Friday, May 12, 2017

The Hidden Life of Trees - Peter Wohlleben - Part 5

The Hidden Life of Trees - Peter Wohlleben
The Hidden Life of Trees -
Peter Wohlleben
2017 Reading Challenge - Day 132
  May 12, 2017 

Book 37 - The Hidden Life of Trees -
What they Feel, How they Communicate - Discoveries from a Secret World

Peter Wohlleben (2015)
 Part 5 - pages 147-199
Reading Time - 1 hour

Do individual trees have character? Good question... The author talks about a cluster of three oaks that grew in the same conditions but behaved very differently. One tree would turn colour much earlier in the fall than the other two. It was a more "sensible" tree, hedging its bets and not courting the disaster of an early frost. Interesting.
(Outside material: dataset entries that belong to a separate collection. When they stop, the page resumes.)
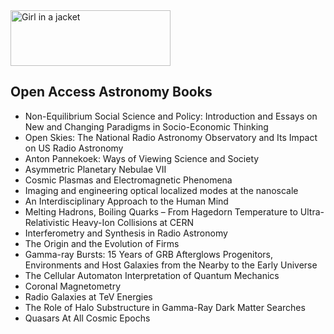 <img src="https://github.com/manjunath5496/List-of-effects/blob/main/1/1024px-CC-BY-NC-ND.svg.png" alt="Girl in a jacket" width="256" height="89">

</br>
<h2> Open Access Astronomy Books </h2>



<ul>

                             

 <li><a target="_blank" href="https://github.com/manjunath5496/Open-Access-Astronomy-Books/blob/master/ast(1).pdf" style="text-decoration:none;">Non-Equilibrium Social
Science and Policy: Introduction and Essays on New and Changing Paradigms in Socio-Economic Thinking</a></li>

 <li><a target="_blank" href="https://github.com/manjunath5496/Open-Access-Astronomy-Books/blob/master/ast(2).pdf" style="text-decoration:none;">Open Skies:
The National Radio Astronomy Observatory and Its Impact on US Radio Astronomy</a></li>

<li><a target="_blank" href="https://github.com/manjunath5496/Open-Access-Astronomy-Books/blob/master/ast(3).pdf" style="text-decoration:none;">Anton Pannekoek:
Ways of Viewing Science and Society</a></li>
 <li><a target="_blank" href="https://github.com/manjunath5496/Open-Access-Astronomy-Books/blob/master/ast(4).pdf" style="text-decoration:none;">Asymmetric
Planetary Nebulae VII</a></li>                              
<li><a target="_blank" href="https://github.com/manjunath5496/Open-Access-Astronomy-Books/blob/master/ast(5).pdf" style="text-decoration:none;">Cosmic Plasmas
and Electromagnetic Phenomena</a></li>
<li><a target="_blank" href="https://github.com/manjunath5496/Open-Access-Astronomy-Books/blob/master/ast(6).pdf" style="text-decoration:none;">Imaging and engineering optical localized modes at the nanoscale</a></li>
 <li><a target="_blank" href="https://github.com/manjunath5496/Open-Access-Astronomy-Books/blob/master/ast(7).pdf" style="text-decoration:none;">An Interdisciplinary Approach to the Human Mind</a></li>

 <li><a target="_blank" href="https://github.com/manjunath5496/Open-Access-Astronomy-Books/blob/master/ast(8).pdf" style="text-decoration:none;"> Melting Hadrons, Boiling Quarks – From Hagedorn Temperature to Ultra-Relativistic Heavy-Ion Collisions at CERN </a></li>
   <li><a target="_blank" href="https://github.com/manjunath5496/Open-Access-Astronomy-Books/blob/master/ast(9).pdf" style="text-decoration:none;">Interferometry
and Synthesis in Radio Astronomy</a></li>
  
   
 <li><a target="_blank" href="https://github.com/manjunath5496/Open-Access-Astronomy-Books/blob/master/ast(10).pdf" style="text-decoration:none;">The Origin and the Evolution
of Firms</a></li>                              
<li><a target="_blank" href="https://github.com/manjunath5496/Open-Access-Astronomy-Books/blob/master/ast(11).pdf" style="text-decoration:none;">Gamma-ray Bursts:
15 Years of GRB Afterglows Progenitors, Environments and Host Galaxies from the Nearby to the Early Universe</a></li>
<li><a target="_blank" href="https://github.com/manjunath5496/Open-Access-Astronomy-Books/blob/master/ast(12).pdf" style="text-decoration:none;">The Cellular Automaton
Interpretation of Quantum Mechanics</a></li>
<li><a target="_blank" href="https://github.com/manjunath5496/Open-Access-Astronomy-Books/blob/master/ast(13).pdf" style="text-decoration:none;">Coronal Magnetometry</a></li>

<li><a target="_blank" href="https://github.com/manjunath5496/Open-Access-Astronomy-Books/blob/master/ast(14).pdf" style="text-decoration:none;">Radio Galaxies at TeV Energies</a></li>
                              
<li><a target="_blank" href="https://github.com/manjunath5496/Open-Access-Astronomy-Books/blob/master/ast(15).pdf" style="text-decoration:none;">The Role of Halo
Substructure in Gamma-Ray Dark Matter Searches</a></li>

<li><a target="_blank" href="https://github.com/manjunath5496/Open-Access-Astronomy-Books/blob/master/ast(16).pdf" style="text-decoration:none;">Quasars At All Cosmic Epochs</a></li>

</ul>

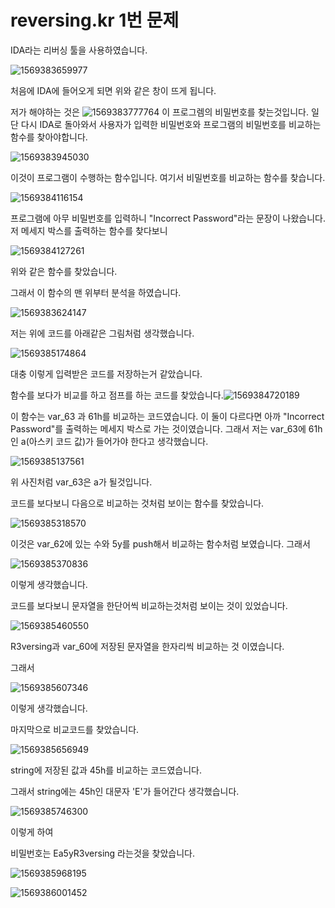 # reversing.kr 1번 문제

IDA라는 리버싱 툴을 사용하였습니다.

![1569383659977](C:\Users\user\AppData\Roaming\Typora\typora-user-images\1569383659977.png)

처음에 IDA에 들어오게 되면 위와 같은 창이 뜨게 됩니다.

저가 해야하는 것은 ![1569383777764](C:\Users\user\AppData\Roaming\Typora\typora-user-images\1569383777764.png) 이 프로그렘의 비밀번호를 찾는것입니다.  일단  다시 IDA로 돌아와서 사용자가 입력한 비밀번호와 프로그램의 비밀번호를 비교하는 함수를 찾아야합니다.

![1569383945030](C:\Users\user\AppData\Roaming\Typora\typora-user-images\1569383945030.png) 

이것이 프로그램이 수행하는 함수입니다. 여기서 비밀번호를 비교하는 함수를 찾습니다.

![1569384116154](C:\Users\user\AppData\Roaming\Typora\typora-user-images\1569384116154.png)

프로그램에 아무 비밀번호를 입력하니 "Incorrect Password"라는 문장이 나왔습니다.  저 메세지 박스를 출력하는 함수를 찾다보니 

![1569384127261](C:\Users\user\AppData\Roaming\Typora\typora-user-images\1569384127261.png)

위와 같은 함수를 찾았습니다.



그래서 이 함수의 맨 위부터 분석을 하였습니다.

![1569383624147](C:\Users\user\AppData\Roaming\Typora\typora-user-images\1569383624147.png)

저는 위에 코드를 아래같은 그림처럼 생각했습니다.

![1569385174864](C:\Users\user\AppData\Roaming\Typora\typora-user-images\1569385174864.png)

대충 이렇게 입력받은 코드를 저장하는거 같았습니다.



함수를 보다가 비교를 하고 점프를 하는 코드를 찾았습니다.![1569384720189](C:\Users\user\AppData\Roaming\Typora\typora-user-images\1569384720189.png)

이 함수는 var_63 과 61h를 비교하는 코드였습니다. 이 둘이 다르다면 아까 "Incorrect Password"를 출력하는 메세지 박스로 가는 것이였습니다.  그래서 저는 var_63에 61h 인 a(아스키 코드 값)가 들어가야 한다고 생각했습니다.

![1569385137561](C:\Users\user\AppData\Roaming\Typora\typora-user-images\1569385137561.png)

위 사진처럼 var_63은 a가 될것입니다.



코드를 보다보니 다음으로 비교하는 것처럼 보이는 함수를 찾았습니다.

![1569385318570](C:\Users\user\AppData\Roaming\Typora\typora-user-images\1569385318570.png)

이것은 var_62에 있는 수와 5y를 push해서 비교하는 함수처럼 보였습니다. 그래서

![1569385370836](C:\Users\user\AppData\Roaming\Typora\typora-user-images\1569385370836.png)

이렇게 생각했습니다.



코드를 보다보니 문자열을 한단어씩 비교하는것처럼 보이는 것이 있었습니다. 

![1569385460550](C:\Users\user\AppData\Roaming\Typora\typora-user-images\1569385460550.png)

R3versing과 var_60에 저장된 문자열을 한자리씩 비교하는 것 이였습니다. 

그래서

![1569385607346](C:\Users\user\AppData\Roaming\Typora\typora-user-images\1569385607346.png)

이렇게 생각했습니다.



마지막으로 비교코드를 찾았습니다.

![1569385656949](C:\Users\user\AppData\Roaming\Typora\typora-user-images\1569385656949.png)

string에 저장된 값과 45h를 비교하는 코드였습니다.

그래서 string에는 45h인 대문자 'E'가 들어간다 생각했습니다.

![1569385746300](C:\Users\user\AppData\Roaming\Typora\typora-user-images\1569385746300.png)

이렇게 하여 

비밀번호는 Ea5yR3versing 라는것을 찾았습니다.

![1569385968195](C:\Users\user\AppData\Roaming\Typora\typora-user-images\1569385968195.png)

![1569386001452](C:\Users\user\AppData\Roaming\Typora\typora-user-images\1569386001452.png)

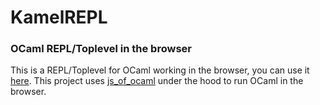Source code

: # KamelREPL

### OCaml REPL/Toplevel in the browser

This is a REPL/Toplevel for OCaml working in the browser, you can use it [here](https://fabianmontag.github.io/KamelREPL/).
This project uses [js_of_ocaml](https://ocsigen.org/js_of_ocaml/latest/manual/overview) under the hood to run OCaml in the browser.
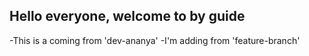 ## Hello everyone, welcome to by guide


-This is a coming from 'dev-ananya'
-I'm adding from 'feature-branch'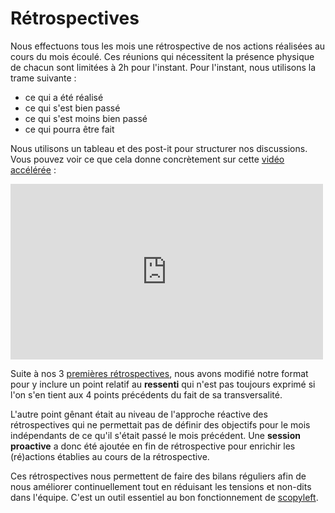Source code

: # Rétrospectives

Nous effectuons tous les mois une rétrospective de nos actions réalisées au cours du mois écoulé. Ces réunions qui nécessitent la présence physique de chacun sont limitées à 2h pour l'instant. Pour l'instant, nous utilisons la trame suivante :

* ce qui a été réalisé
* ce qui s'est bien passé
* ce qui s'est moins bien passé
* ce qui pourra être fait

Nous utilisons un tableau et des post-it pour structurer nos discussions. Vous pouvez voir ce que cela donne concrètement sur cette [vidéo accélérée](http://vimeo.com/user15722737/timelapse-retrospective-scopyleft) :

<iframe src="http://player.vimeo.com/video/57051886" width="500" height="281" frameborder="0" webkitAllowFullScreen mozallowfullscreen allowFullScreen></iframe>

Suite à nos 3 [premières rétrospectives](https://github.com/scopyleft/documentation/tree/master/pilotage/retrospectives), nous avons modifié notre format pour y inclure un point relatif au **ressenti** qui n'est pas toujours exprimé si l'on s'en tient aux 4 points précédents du fait de sa transversalité.

L'autre point gênant était au niveau de l'approche réactive des rétrospectives qui ne permettait pas de définir des objectifs pour le mois indépendants de ce qu'il s'était passé le mois précédent. Une **session proactive** a donc été ajoutée en fin de rétrospective pour enrichir les (ré)actions établies au cours de la rétrospective.

Ces rétrospectives nous permettent de faire des bilans réguliers afin de nous améliorer continuellement tout en réduisant les tensions et non-dits dans l'équipe. C'est un outil essentiel au bon fonctionnement de [scopyleft](http://scopyleft.fr).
The author also laments what he calls the "street kids" of trees. These are trees that were introduced into Europe from the New World - things like redwoods and spruce. They were planted in parks and were pampered by being watered. But they had no parents and grew too quickly. There roots were shallow and they were surrounded by other types of trees. When the watering stopped... the trees were in trouble.

Trees generally have great tolerance for climatic variability. When seeds are set, they are set for the conditions of that year. So if it's a drought year, the little seeds are prepped to be drought tolerant. Which means that even though trees can belong to the same species, they can have a high genetic variability. Some might deal better with drought (cause they were set in a drought year) whereas others might deal better with cold (cause the seeds were set in a cold year).